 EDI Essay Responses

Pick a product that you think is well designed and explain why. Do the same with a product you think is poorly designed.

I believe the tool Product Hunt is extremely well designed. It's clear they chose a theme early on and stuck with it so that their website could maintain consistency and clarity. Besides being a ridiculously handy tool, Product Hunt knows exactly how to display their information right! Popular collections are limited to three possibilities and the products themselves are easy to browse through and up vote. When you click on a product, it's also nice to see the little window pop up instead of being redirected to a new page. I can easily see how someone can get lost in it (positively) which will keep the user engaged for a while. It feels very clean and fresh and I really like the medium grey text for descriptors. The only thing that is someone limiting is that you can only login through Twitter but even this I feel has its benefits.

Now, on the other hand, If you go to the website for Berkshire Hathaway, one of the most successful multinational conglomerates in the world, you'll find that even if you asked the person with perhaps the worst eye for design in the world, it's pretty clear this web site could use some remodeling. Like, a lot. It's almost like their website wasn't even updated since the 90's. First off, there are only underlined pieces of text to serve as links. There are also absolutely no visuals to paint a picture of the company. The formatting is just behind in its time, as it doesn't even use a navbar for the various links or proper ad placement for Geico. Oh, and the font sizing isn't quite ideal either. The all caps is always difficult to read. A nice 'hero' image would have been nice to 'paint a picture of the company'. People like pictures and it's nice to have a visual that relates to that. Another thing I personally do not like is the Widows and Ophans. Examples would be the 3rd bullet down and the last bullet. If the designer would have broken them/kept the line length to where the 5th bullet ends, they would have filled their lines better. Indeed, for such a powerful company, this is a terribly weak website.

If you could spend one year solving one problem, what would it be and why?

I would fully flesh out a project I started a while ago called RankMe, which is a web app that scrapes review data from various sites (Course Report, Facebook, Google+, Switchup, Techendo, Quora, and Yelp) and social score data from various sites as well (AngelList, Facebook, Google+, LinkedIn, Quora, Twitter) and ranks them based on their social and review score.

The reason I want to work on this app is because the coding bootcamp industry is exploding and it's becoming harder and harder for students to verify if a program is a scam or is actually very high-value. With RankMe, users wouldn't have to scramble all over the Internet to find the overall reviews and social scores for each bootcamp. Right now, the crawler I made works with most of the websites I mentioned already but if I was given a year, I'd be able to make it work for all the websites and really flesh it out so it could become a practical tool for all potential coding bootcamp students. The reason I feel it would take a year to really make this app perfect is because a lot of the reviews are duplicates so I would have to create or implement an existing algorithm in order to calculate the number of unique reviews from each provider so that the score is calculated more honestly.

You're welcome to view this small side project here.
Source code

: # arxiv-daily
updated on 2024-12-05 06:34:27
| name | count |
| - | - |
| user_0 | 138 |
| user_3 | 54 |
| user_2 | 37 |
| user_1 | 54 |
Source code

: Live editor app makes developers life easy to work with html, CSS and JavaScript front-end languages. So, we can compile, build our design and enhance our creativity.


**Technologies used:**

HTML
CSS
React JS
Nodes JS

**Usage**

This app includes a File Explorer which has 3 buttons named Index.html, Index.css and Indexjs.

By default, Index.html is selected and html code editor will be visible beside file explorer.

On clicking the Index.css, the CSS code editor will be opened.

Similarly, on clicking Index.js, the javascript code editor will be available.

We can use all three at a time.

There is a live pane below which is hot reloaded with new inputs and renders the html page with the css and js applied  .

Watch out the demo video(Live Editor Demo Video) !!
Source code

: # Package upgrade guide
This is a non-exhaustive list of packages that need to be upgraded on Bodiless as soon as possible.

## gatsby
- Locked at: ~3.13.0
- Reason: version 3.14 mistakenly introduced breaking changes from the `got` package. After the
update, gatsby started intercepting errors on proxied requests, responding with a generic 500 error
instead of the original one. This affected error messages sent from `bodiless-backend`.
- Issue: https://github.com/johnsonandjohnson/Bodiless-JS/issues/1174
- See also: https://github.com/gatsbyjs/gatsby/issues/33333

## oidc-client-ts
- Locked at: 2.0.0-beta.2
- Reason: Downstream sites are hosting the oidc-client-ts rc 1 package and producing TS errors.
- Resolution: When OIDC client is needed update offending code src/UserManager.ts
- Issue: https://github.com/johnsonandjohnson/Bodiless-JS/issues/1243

━━━━━━━━━━

*Work instructions*
Your task is to retype all of the records exactly.

*Response to the task*
 EDI Essay Responses

Pick a product that you think is well designed and explain why. Do the same with a product you think is poorly designed.

I believe the tool Product Hunt is extremely well designed. It's clear they chose a theme early on and stuck with it so that their website could maintain consistency and clarity. Besides being a ridiculously handy tool, Product Hunt knows exactly how to display their information right! Popular collections are limited to three possibilities and the products themselves are easy to browse through and up vote. When you click on a product, it's also nice to see the little window pop up instead of being redirected to a new page. I can easily see how someone can get lost in it (positively) which will keep the user engaged for a while. It feels very clean and fresh and I really like the medium grey text for descriptors. The only thing that is someone limiting is that you can only login through Twitter but even this I feel has its benefits.

Now, on the other hand, If you go to the website for Berkshire Hathaway, one of the most successful multinational conglomerates in the world, you'll find that even if you asked the person with perhaps the worst eye for design in the world, it's pretty clear this web site could use some remodeling. Like, a lot. It's almost like their website wasn't even updated since the 90's. First off, there are only underlined pieces of text to serve as links. There are also absolutely no visuals to paint a picture of the company. The formatting is just behind in its time, as it doesn't even use a navbar for the various links or proper ad placement for Geico. Oh, and the font sizing isn't quite ideal either. The all caps is always difficult to read. A nice 'hero' image would have been nice to 'paint a picture of the company'. People like pictures and it's nice to have a visual that relates to that. Another thing I personally do not like is the Widows and Ophans. Examples would be the 3rd bullet down and the last bullet. If the designer would have broken them/kept the line length to where the 5th bullet ends, they would have filled their lines better. Indeed, for such a powerful company, this is a terribly weak website.

If you could spend one year solving one problem, what would it be and why?

I would fully flesh out a project I started a while ago called RankMe, which is a web app that scrapes review data from various sites (Course Report, Facebook, Google+, Switchup, Techendo, Quora, and Yelp) and social score data from various sites as well (AngelList, Facebook, Google+, LinkedIn, Quora, Twitter) and ranks them based on their social and review score.

The reason I want to work on this app is because the coding bootcamp industry is exploding and it's becoming harder and harder for students to verify if a program is a scam or is actually very high-value. With RankMe, users wouldn't have to scramble all over the Internet to find the overall reviews and social scores for each bootcamp. Right now, the crawler I made works with most of the websites I mentioned already but if I was given a year, I'd be able to make it work for all the websites and really flesh it out so it could become a practical tool for all potential coding bootcamp students. The reason I feel it would take a year to really make this app perfect is because a lot of the reviews are duplicates so I would have to create or implement an existing algorithm in order to calculate the number of unique reviews from each provider so that the score is calculated more honestly.

You're welcome to view this small side project here.
Source code

: # arxiv-daily
updated on 2024-12-05 06:34:27
| name | count |
| - | - |
| user_0 | 138 |
| user_3 | 54 |
| user_2 | 37 |
| user_1 | 54 |
Source code

: Live editor app makes developers life easy to work with html, CSS and JavaScript front-end languages. So, we can compile, build our design and enhance our creativity.


**Technologies used:**

HTML
CSS
React JS
Nodes JS

**Usage**

This app includes a File Explorer which has 3 buttons named Index.html, Index.css and Indexjs.

By default, Index.html is selected and html code editor will be visible beside file explorer.

On clicking the Index.css, the CSS code editor will be opened.

Similarly, on clicking Index.js, the javascript code editor will be available.

We can use all three at a time.

There is a live pane below which is hot reloaded with new inputs and renders the html page with the css and js applied  .

Watch out the demo video(Live Editor Demo Video) !!
Source code

: # Package upgrade guide
This is a non-exhaustive list of packages that need to be upgraded on Bodiless as soon as possible.

## gatsby
- Locked at: ~3.13.0
- Reason: version 3.14 mistakenly introduced breaking changes from the `got` package. After the
update, gatsby started intercepting errors on proxied requests, responding with a generic 500 error
instead of the original one. This affected error messages sent from `bodiless-backend`.
- Issue: https://github.com/johnsonandjohnson/Bodiless-JS/issues/1174
- See also: https://github.com/gatsbyjs/gatsby/issues/33333

## oidc-client-ts
- Locked at: 2.0.0-beta.2
- Reason: Downstream sites are hosting the oidc-client-ts rc 1 package and producing TS errors.
- Resolution: When OIDC client is needed update offending code src/UserManager.ts
- Issue: https://github.com/johnsonandjohnson/Bodiless-JS/issues/1243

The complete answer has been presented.